Given $\log2=0.3010300$, $\log3=0.4771213$, $\log7=0.8450980$, find $\log0.3048$

Relevant Equations

Logarithm rules

$0.3048=\dfrac{3048}{10000}=\dfrac{2^3\cdot3\cdot127}{10^4}$

$\log0.3048=\log(\dfrac{2^3\cdot3\cdot127}{10^4})$

$\Rightarrow 3\log2+\log3+\log127-4\log10$

I don't have the value for $\log127$, and this problem is to be solved without a calculator. All the logarithms are base $10$. I'm not sure how else to factorize $0.3048$. Is there another way entirely or some artificial artifice I can use here? Thanks.

 

[PeroK]

I'm not sure I'd worry about this problem.
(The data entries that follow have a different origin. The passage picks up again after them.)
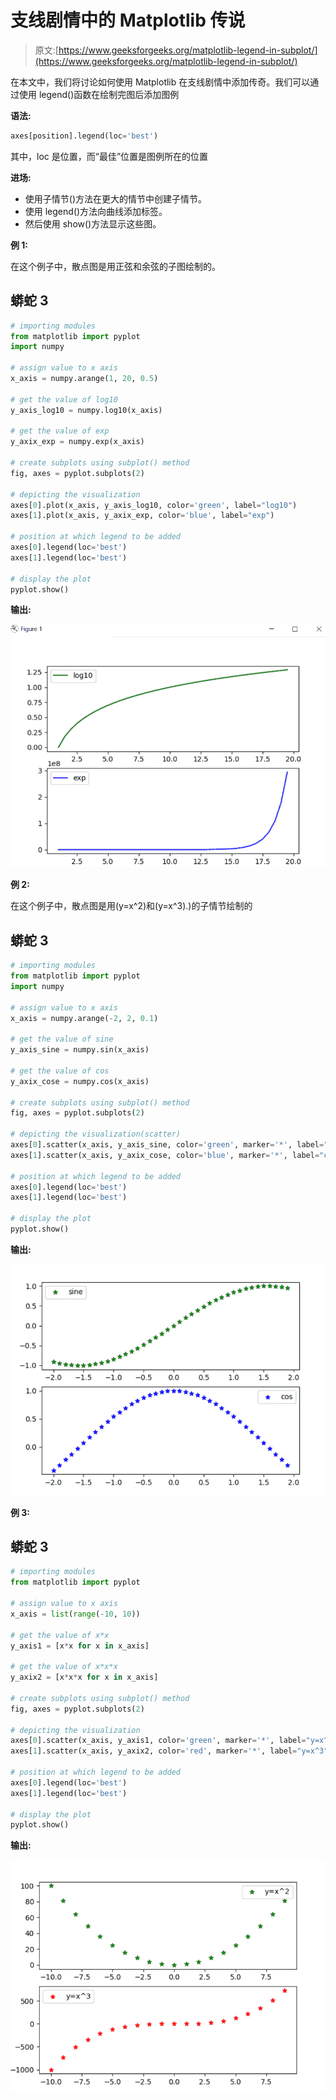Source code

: # 支线剧情中的 Matplotlib 传说

> 原文:[https://www.geeksforgeeks.org/matplotlib-legend-in-subplot/](https://www.geeksforgeeks.org/matplotlib-legend-in-subplot/)

在本文中，我们将讨论如何使用 Matplotlib 在支线剧情中添加传奇。我们可以通过使用 legend()函数在绘制完图后添加图例

**语法:**

```py
axes[position].legend(loc='best')
```

其中，loc 是位置，而“最佳”位置是图例所在的位置

**进场:**

*   使用子情节()方法在更大的情节中创建子情节。
*   使用 legend()方法向曲线添加标签。
*   然后使用 show()方法显示这些图。

**例 1:**

在这个例子中，散点图是用正弦和余弦的子图绘制的。

## 蟒蛇 3

```py
# importing modules
from matplotlib import pyplot
import numpy

# assign value to x axis
x_axis = numpy.arange(1, 20, 0.5)

# get the value of log10
y_axis_log10 = numpy.log10(x_axis)

# get the value of exp
y_axix_exp = numpy.exp(x_axis)

# create subplots using subplot() method
fig, axes = pyplot.subplots(2)

# depicting the visualization
axes[0].plot(x_axis, y_axis_log10, color='green', label="log10")
axes[1].plot(x_axis, y_axix_exp, color='blue', label="exp")

# position at which legend to be added
axes[0].legend(loc='best')
axes[1].legend(loc='best')

# display the plot
pyplot.show()
```

**输出:**

![](img/d593249622a6186f2cb107a2042c4681.png)

**例 2:**

在这个例子中，散点图是用(y=x^2)和(y=x^3).)的子情节绘制的

## 蟒蛇 3

```py
# importing modules
from matplotlib import pyplot
import numpy

# assign value to x axis
x_axis = numpy.arange(-2, 2, 0.1)

# get the value of sine
y_axis_sine = numpy.sin(x_axis)

# get the value of cos
y_axix_cose = numpy.cos(x_axis)

# create subplots using subplot() method
fig, axes = pyplot.subplots(2)

# depicting the visualization(scatter)
axes[0].scatter(x_axis, y_axis_sine, color='green', marker='*', label="sine")
axes[1].scatter(x_axis, y_axix_cose, color='blue', marker='*', label="cos")

# position at which legend to be added
axes[0].legend(loc='best')
axes[1].legend(loc='best')

# display the plot
pyplot.show()
```

**输出:**

![](img/57d9d3d9baf24e7ee0df38de31cdc49d.png)

**例 3:**

## 蟒蛇 3

```py
# importing modules
from matplotlib import pyplot

# assign value to x axis
x_axis = list(range(-10, 10))

# get the value of x*x
y_axis1 = [x*x for x in x_axis]

# get the value of x*x*x
y_axix2 = [x*x*x for x in x_axis]

# create subplots using subplot() method
fig, axes = pyplot.subplots(2)

# depicting the visualization
axes[0].scatter(x_axis, y_axis1, color='green', marker='*', label="y=x^2")
axes[1].scatter(x_axis, y_axix2, color='red', marker='*', label="y=x^3")

# position at which legend to be added
axes[0].legend(loc='best')
axes[1].legend(loc='best')

# display the plot
pyplot.show()
```

**输出:**

![](img/d5741097fd2275d1577236e747039ab6.png)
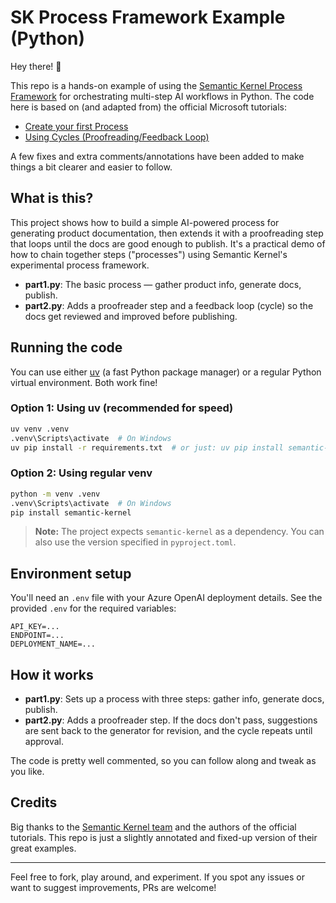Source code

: # SK Process Framework Example (Python)

Hey there! 👋

This repo is a hands-on example of using the [Semantic Kernel Process Framework](https://learn.microsoft.com/en-us/semantic-kernel/frameworks/process/examples/example-first-process?pivots=programming-language-python) for orchestrating multi-step AI workflows in Python. The code here is based on (and adapted from) the official Microsoft tutorials:

- [Create your first Process](https://learn.microsoft.com/en-us/semantic-kernel/frameworks/process/examples/example-first-process?pivots=programming-language-python)
- [Using Cycles (Proofreading/Feedback Loop)](https://learn.microsoft.com/en-us/semantic-kernel/frameworks/process/examples/example-cycles?pivots=programming-language-python)

A few fixes and extra comments/annotations have been added to make things a bit clearer and easier to follow.

## What is this?

This project shows how to build a simple AI-powered process for generating product documentation, then extends it with a proofreading step that loops until the docs are good enough to publish. It's a practical demo of how to chain together steps ("processes") using Semantic Kernel's experimental process framework.

- **part1.py**: The basic process — gather product info, generate docs, publish.
- **part2.py**: Adds a proofreader step and a feedback loop (cycle) so the docs get reviewed and improved before publishing.

## Running the code

You can use either [uv](https://github.com/astral-sh/uv) (a fast Python package manager) or a regular Python virtual environment. Both work fine!

### Option 1: Using uv (recommended for speed)

```sh
uv venv .venv
.venv\Scripts\activate  # On Windows
uv pip install -r requirements.txt  # or just: uv pip install semantic-kernel
```

### Option 2: Using regular venv

```sh
python -m venv .venv
.venv\Scripts\activate  # On Windows
pip install semantic-kernel
```

> **Note:** The project expects `semantic-kernel` as a dependency. You can also use the version specified in `pyproject.toml`.

## Environment setup

You'll need an `.env` file with your Azure OpenAI deployment details. See the provided `.env` for the required variables:

```properties
API_KEY=...
ENDPOINT=...
DEPLOYMENT_NAME=...
```

## How it works

- **part1.py**: Sets up a process with three steps: gather info, generate docs, publish.
- **part2.py**: Adds a proofreader step. If the docs don't pass, suggestions are sent back to the generator for revision, and the cycle repeats until approval.

The code is pretty well commented, so you can follow along and tweak as you like.

## Credits

Big thanks to the [Semantic Kernel team](https://github.com/microsoft/semantic-kernel) and the authors of the official tutorials. This repo is just a slightly annotated and fixed-up version of their great examples.

---

Feel free to fork, play around, and experiment. If you spot any issues or want to suggest improvements, PRs are welcome!
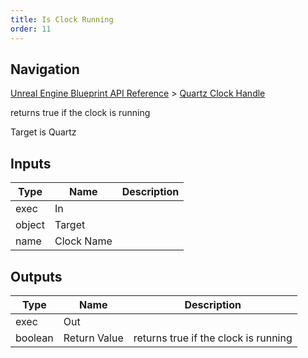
```yaml
---
title: Is Clock Running
order: 11
---
```

## Navigation

[Unreal Engine Blueprint API Reference](https://dev.epicgames.com/documentation/en-us/unreal-engine/BlueprintAPI) > [Quartz Clock Handle](https://dev.epicgames.com/documentation/en-us/unreal-engine/BlueprintAPI/QuartzClockHandle)

returns true if the clock is running

Target is Quartz

## Inputs

| Type | Name | Description |
| --- | --- | --- |
| exec | In |  |
| object | Target |  |
| name | Clock Name |  |

## Outputs

| Type | Name | Description |
| --- | --- | --- |
| exec | Out |  |
| boolean | Return Value | returns true if the clock is running |
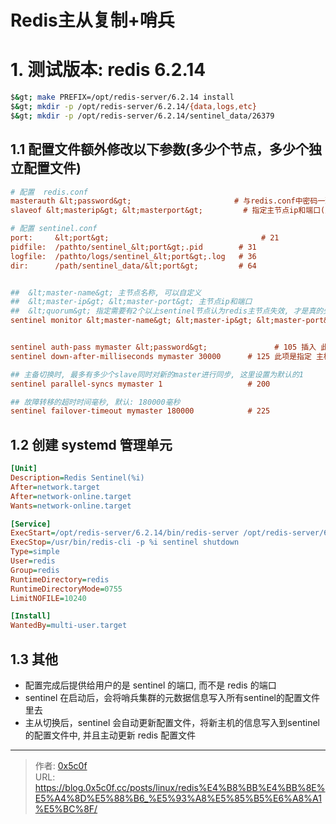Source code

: # Redis主从复制&#43;哨兵


# 1. 测试版本: redis 6.2.14 
```bash
$&gt; make PREFIX=/opt/redis-server/6.2.14 install
$&gt; mkdir -p /opt/redis-server/6.2.14/{data,logs,etc}
$&gt; mkdir -p /opt/redis-server/6.2.14/sentinel_data/26379
```

## 1.1 配置文件额外修改以下参数(多少个节点，多少个独立配置文件)
```ini
# 配置  redis.conf 
masterauth &lt;password&gt;                       # 与redis.conf中密码一致(此项在每个节点都要配置)
slaveof &lt;masterip&gt; &lt;masterport&gt;         # 指定主节点ip和端口(此项只在从节点上进行配置)

# 配置 sentinel.conf 
port:     &lt;port&gt;                                  # 21
pidfile:  /pathto/sentinel_&lt;port&gt;.pid        # 31 
logfile:  /pathto/logs/sentinel_&lt;port&gt;.log   # 36
dir:      /path/sentinel_data/&lt;port&gt;         # 64 


##  &lt;master-name&gt; 主节点名称, 可以自定义
##  &lt;master-ip&gt; &lt;master-port&gt; 主节点ip和端口
##  &lt;quorum&gt; 指定需要有2个以上sentinel节点认为redis主节点失效, 才是真的失效, 一般为: sentinel总数/2&#43;1
sentinel monitor &lt;master-name&gt; &lt;master-ip&gt; &lt;master-port&gt; &lt;quorum&gt;    # 84 , 此项每个节点都要配置 


sentinel auth-pass mymaster &lt;password&gt;               # 105 插入 此项, 与redis.conf中密码一致(此项在每个节点都要配置)
sentinel down-after-milliseconds mymaster 30000      # 125 此项是指定 主机节点多少毫秒无响应，则认为挂了, 默认30s

## 主备切换时, 最多有多少个slave同时对新的master进行同步, 这里设置为默认的1
sentinel parallel-syncs mymaster 1                   # 200 

## 故障转移的超时时间毫秒, 默认: 180000毫秒
sentinel failover-timeout mymaster 180000            # 225 

```

## 1.2 创建 systemd 管理单元 
```ini
[Unit]
Description=Redis Sentinel(%i)
After=network.target
After=network-online.target
Wants=network-online.target

[Service]
ExecStart=/opt/redis-server/6.2.14/bin/redis-server /opt/redis-server/6.2.14/etc/sentinel_%i.conf --sentinel
ExecStop=/usr/bin/redis-cli -p %i sentinel shutdown
Type=simple
User=redis
Group=redis
RuntimeDirectory=redis
RuntimeDirectoryMode=0755
LimitNOFILE=10240

[Install]
WantedBy=multi-user.target
```

## 1.3 其他
- 配置完成后提供给用户的是 sentinel 的端口, 而不是 redis 的端口
- sentinel 在启动后，会将哨兵集群的元数据信息写入所有sentinel的配置文件里去
- 主从切换后，sentinel 会自动更新配置文件，将新主机的信息写入到sentinel的配置文件中, 并且主动更新 redis 配置文件 

---

> 作者: [0x5c0f](https://blog.0x5c0f.cc)  
> URL: https://blog.0x5c0f.cc/posts/linux/redis%E4%B8%BB%E4%BB%8E%E5%A4%8D%E5%88%B6_%E5%93%A8%E5%85%B5%E6%A8%A1%E5%BC%8F/  

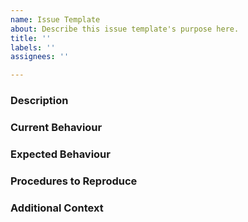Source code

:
 ```yaml
---
name: Issue Template
about: Describe this issue template's purpose here.
title: ''
labels: ''
assignees: ''

---
```


### Description

### Current Behaviour

### Expected Behaviour

### Procedures to Reproduce

### Additional Context
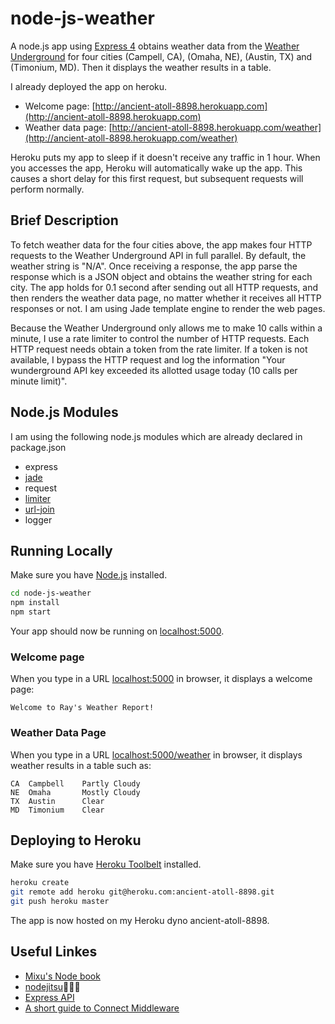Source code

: # node-js-weather

A node.js app using [Express 4](http://expressjs.com/) obtains weather data from the [Weather Underground](http://www.wunderground.com/)
for four cities (Campell, CA), (Omaha, NE), (Austin, TX) and (Timonium, MD). Then it displays the weather results in a
table.

I already deployed the app on heroku. 
- Welcome page: [http://ancient-atoll-8898.herokuapp.com](http://ancient-atoll-8898.herokuapp.com)
- Weather data page: [http://ancient-atoll-8898.herokuapp.com/weather](http://ancient-atoll-8898.herokuapp.com/weather)

Heroku puts my app to sleep if it doesn't receive any traffic in 1 hour. When you accesses the app, Heroku will automatically wake up the app. This causes a short delay for this first request, but subsequent requests will perform normally.

## Brief Description

To fetch weather data for the four cities above, the app makes four HTTP requests to the Weather Underground API in full parallel. By default, the weather string is "N/A". Once receiving a response, the app parse the response which is a JSON object and obtains the weather string for each city.  The app holds for 0.1 second after sending out all HTTP requests, and then renders the weather data page, no matter whether it receives all HTTP responses or not. I am using Jade template engine to render the web pages.

Because the Weather Underground only allows me to make 10 calls within a minute, I use a rate limiter to control the number of HTTP requests. Each HTTP request needs obtain a token from the rate limiter. If a token is not available, I bypass the HTTP request and log the information "Your wunderground API key exceeded its allotted usage today (10 calls per minute limit)".

## Node.js Modules

I am using the following node.js modules which are already declared in package.json
- express
- [jade](https://github.com/visionmedia/jade)
- request
- [limiter](https://github.com/jhurliman/node-rate-limiter)
- [url-join](https://github.com/jfromaniello/url-join)
- logger

## Running Locally

Make sure you have [Node.js](http://nodejs.org/) installed. 
```sh
cd node-js-weather
npm install
npm start
```

Your app should now be running on [localhost:5000](http://localhost:5000/).

### Welcome page

When you type in a URL [localhost:5000](http://localhost:5000) in browser, it displays a welcome page:
```
Welcome to Ray's Weather Report!
```

### Weather Data Page

When you type in a URL [localhost:5000/weather](http://localhost:5000/weather) in browser, it displays weather results in a table such as:
```
CA	Campbell    Partly Cloudy
NE	Omaha       Mostly Cloudy
TX	Austin      Clear
MD	Timonium    Clear
```

## Deploying to Heroku

Make sure you have [Heroku Toolbelt](https://toolbelt.heroku.com/) installed.
```sh
heroku create
git remote add heroku git@heroku.com:ancient-atoll-8898.git
git push heroku master
```

The app is now hosted on my Heroku dyno ancient-atoll-8898.

## Useful Linkes
- [Mixu's Node book](http://book.mixu.net/node/index.html)
- [nodejitsu](http://docs.nodejitsu.com)
- [Express API](http://expressjs.com/api.html)
- [A short guide to Connect Middleware](http://stephensugden.com/middleware_guide/)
I can't see a solution.

 

[FactChecker]

As an approximation, can you use $2^8 = 128$? CORRECTION: $2^7=128$
$2^3*3*128 = 3072$.

 

[Hill]

As an approximation, can you use $2^8 = 128$?
$2^3*3*128 = 3072$.

But then, what's $\log 7$ for?

$126$?

Both?

 

[FactChecker]

But then, what's $\log 7$ for?

$126$?

Both?

Good point! So both approximations are doable with the information given. I don't know which one was expected or better. It seems like 126 was expected.

 

[FactChecker]

Good point! So both approximations are doable with the information given. I don't know which one was expected or better. It seems like 126 was expected.

Or you could do both approximations and interpolate.

 

[Hill]

Good point! So both approximations are doable with the information given. I don't know which one was expected or better. It seems like 126 was expected.

Maybe, the midpoint between $\log 126$ and $\log 128$.

 

[fresh_42]

As an approximation, can you use $2^8 = 128$?
$2^3*3*128 = 3072$.

$2^8=256.$ It's $\log 127 \approx 7\log 2.$

 

[FactChecker]

$2^8=256.$ It's $\log 127 \approx 7\log 2.$

Thanks! I stand corrected and will note that in the post.